There is a difference between an expression that evaluates to true and a boolean of that value.
Both !! and ternary take getting used to, but will do the job similarly, if you do not want to define internal types with overloaded casts to bool.
Dima's approach is fine too, since it assigns the value of an expression to a bool.
If you're worried about the warning, you can also force the cast: bool b = (bool)t;
I really hate !!t!!!!!!. It smacks of the worst thing about C and C++, the temptation to be too clever by half with your syntax.
bool b(t != 0); // Is the best way IMHO, it explicitly shows what is happening.
Comparison to 0 doesn't work so well.
Which comes back -- why !! vs. ternary?
class foo { public: explicit operator bool () ; };
foo f;
auto a = f != 0; // invalid operands to binary expression ('foo' and 'int')
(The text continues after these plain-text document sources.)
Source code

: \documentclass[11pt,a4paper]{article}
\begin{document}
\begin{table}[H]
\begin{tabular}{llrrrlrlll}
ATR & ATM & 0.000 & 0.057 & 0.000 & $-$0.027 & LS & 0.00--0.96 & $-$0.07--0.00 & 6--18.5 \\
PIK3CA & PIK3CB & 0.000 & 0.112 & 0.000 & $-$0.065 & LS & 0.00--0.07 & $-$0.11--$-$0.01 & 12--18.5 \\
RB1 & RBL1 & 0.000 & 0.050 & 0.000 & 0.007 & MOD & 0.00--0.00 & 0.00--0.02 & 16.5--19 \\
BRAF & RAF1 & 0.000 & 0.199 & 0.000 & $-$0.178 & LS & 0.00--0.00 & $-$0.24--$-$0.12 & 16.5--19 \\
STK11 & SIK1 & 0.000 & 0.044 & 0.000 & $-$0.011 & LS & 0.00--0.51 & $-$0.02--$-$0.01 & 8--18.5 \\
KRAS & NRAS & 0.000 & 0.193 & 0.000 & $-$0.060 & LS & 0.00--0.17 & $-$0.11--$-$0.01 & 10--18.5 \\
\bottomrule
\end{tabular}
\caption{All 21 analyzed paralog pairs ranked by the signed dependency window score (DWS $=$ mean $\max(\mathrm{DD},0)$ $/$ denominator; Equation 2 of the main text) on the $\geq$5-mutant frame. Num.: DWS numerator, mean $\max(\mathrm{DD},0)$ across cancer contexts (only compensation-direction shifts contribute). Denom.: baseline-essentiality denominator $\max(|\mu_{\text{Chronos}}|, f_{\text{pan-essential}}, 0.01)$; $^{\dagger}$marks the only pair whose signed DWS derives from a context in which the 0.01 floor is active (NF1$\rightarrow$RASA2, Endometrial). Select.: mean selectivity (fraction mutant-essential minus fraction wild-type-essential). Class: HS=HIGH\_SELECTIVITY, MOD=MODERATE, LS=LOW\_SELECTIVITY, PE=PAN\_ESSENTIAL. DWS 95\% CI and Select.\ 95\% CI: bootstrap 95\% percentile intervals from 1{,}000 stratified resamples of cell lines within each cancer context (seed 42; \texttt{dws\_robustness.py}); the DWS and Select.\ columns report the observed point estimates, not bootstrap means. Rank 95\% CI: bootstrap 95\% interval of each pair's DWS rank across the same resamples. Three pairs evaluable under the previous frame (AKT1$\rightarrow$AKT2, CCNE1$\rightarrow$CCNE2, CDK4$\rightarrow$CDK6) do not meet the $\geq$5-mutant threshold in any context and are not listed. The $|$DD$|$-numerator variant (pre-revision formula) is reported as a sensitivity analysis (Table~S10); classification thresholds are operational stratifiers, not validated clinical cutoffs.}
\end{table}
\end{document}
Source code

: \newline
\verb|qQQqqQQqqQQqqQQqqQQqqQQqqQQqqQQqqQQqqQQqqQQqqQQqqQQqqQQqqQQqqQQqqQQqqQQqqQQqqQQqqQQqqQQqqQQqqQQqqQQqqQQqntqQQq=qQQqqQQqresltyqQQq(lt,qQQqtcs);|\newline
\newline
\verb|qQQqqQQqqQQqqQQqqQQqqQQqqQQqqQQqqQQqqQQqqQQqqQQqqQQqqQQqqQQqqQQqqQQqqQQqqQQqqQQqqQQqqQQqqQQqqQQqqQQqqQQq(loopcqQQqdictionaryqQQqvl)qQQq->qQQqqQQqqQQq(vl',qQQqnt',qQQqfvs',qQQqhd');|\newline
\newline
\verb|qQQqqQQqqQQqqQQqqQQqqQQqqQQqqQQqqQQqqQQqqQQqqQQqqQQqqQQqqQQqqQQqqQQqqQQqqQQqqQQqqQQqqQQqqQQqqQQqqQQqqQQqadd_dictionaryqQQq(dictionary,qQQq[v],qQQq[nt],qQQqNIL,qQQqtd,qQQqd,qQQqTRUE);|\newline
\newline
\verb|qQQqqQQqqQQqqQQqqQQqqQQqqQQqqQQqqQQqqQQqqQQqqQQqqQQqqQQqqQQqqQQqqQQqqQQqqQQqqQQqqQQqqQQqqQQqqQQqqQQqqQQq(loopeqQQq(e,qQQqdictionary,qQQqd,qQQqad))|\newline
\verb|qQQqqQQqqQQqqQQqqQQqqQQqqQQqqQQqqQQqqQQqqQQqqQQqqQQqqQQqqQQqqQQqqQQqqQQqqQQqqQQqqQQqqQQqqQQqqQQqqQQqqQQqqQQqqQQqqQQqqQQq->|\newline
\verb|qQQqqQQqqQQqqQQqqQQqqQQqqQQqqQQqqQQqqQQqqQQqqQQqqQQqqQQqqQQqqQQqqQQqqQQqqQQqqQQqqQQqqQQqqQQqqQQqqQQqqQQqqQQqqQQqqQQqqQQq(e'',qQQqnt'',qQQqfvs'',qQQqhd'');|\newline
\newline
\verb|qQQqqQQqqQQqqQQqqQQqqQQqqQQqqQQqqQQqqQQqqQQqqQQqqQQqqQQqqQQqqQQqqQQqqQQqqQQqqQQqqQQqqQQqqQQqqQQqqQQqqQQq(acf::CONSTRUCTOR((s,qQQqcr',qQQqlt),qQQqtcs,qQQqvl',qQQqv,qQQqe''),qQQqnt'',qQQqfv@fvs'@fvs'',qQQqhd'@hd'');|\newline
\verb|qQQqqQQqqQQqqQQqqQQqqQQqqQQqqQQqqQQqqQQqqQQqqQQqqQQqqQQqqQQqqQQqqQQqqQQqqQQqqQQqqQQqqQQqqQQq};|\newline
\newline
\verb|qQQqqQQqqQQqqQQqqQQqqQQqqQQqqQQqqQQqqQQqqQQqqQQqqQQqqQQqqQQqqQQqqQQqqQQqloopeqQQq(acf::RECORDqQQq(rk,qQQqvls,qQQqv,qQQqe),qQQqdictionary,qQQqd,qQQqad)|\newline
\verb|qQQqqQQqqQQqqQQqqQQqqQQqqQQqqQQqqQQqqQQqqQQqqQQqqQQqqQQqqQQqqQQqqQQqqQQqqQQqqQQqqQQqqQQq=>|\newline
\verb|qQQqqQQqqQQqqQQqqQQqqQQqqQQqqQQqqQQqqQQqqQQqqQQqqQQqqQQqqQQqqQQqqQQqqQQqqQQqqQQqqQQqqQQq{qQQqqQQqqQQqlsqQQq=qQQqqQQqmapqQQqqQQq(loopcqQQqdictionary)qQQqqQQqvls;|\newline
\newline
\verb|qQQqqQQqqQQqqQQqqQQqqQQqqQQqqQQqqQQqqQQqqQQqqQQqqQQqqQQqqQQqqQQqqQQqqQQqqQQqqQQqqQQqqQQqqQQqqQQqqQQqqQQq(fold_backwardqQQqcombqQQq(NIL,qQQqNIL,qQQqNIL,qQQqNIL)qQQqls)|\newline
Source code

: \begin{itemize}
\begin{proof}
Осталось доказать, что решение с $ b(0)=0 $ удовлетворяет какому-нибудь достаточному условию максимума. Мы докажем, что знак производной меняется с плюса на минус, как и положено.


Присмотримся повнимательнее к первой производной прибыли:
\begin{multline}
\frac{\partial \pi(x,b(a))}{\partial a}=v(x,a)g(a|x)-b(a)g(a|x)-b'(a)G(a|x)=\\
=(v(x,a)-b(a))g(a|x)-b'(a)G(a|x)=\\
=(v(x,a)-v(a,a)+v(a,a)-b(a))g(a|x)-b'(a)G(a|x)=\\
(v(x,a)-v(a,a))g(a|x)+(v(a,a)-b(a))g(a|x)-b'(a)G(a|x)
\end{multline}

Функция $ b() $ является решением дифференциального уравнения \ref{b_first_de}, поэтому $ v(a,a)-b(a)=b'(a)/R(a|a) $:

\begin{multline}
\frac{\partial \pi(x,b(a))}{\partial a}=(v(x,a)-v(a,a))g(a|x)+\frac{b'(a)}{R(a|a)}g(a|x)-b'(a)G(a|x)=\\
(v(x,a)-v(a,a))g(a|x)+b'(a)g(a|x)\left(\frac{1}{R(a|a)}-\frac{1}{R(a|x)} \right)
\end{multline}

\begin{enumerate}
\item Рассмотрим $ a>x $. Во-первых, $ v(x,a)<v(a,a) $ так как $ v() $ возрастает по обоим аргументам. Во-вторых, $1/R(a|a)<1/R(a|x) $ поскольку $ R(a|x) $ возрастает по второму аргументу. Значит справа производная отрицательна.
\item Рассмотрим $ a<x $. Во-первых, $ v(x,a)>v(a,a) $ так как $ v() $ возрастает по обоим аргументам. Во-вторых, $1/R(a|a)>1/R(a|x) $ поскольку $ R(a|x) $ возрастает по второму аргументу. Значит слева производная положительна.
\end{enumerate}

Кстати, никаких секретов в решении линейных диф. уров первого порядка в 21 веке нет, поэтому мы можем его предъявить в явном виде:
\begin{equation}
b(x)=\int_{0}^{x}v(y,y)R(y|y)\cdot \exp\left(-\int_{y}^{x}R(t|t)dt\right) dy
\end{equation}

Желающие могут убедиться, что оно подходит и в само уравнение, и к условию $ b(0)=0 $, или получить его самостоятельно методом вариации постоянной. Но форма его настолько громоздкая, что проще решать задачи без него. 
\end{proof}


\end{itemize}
auto b = f ? true : false; // ok
auto c = !!f; // ok
!! may be compact, but I think it is unnecessarily complicated. Better to disable the warning or use the ternary operator, in my opinion.
I would use b = (0 != t) -- at least any sane person can read it easily. If I would see double dang in the code, I would be pretty much surprised.
Disable the warning.
Write for clarity first; then profile; then optimize for speed, where required.
!! is only useful when you're using a boolean expression in arithmetic fashion, e.g.:
c = 3 + !!extra; //3 or 4
(Whose style is a different discussion.) When all you need is a boolean expression, the !! is redundant. Writing
bool b = !!extra;
makes as much sense as:
if (!!extra) { ... }
I recommend to use
if (x != 0)
or
if (x != NULL)
instead of if(x); it's more understandable and readable.
The double not feels funny to me and in debug code will be very different than in optimized code.
If you're in love with !! you could always Macro it.
#define LONGTOBOOL(x) (!!(x))
(as an aside, the ternary operator is what I favor in these cases)
I would use bool b = t and leave the compile warning in, commenting on this particular line's safety. Disabling the warning may bite you in the butt in another part of the code.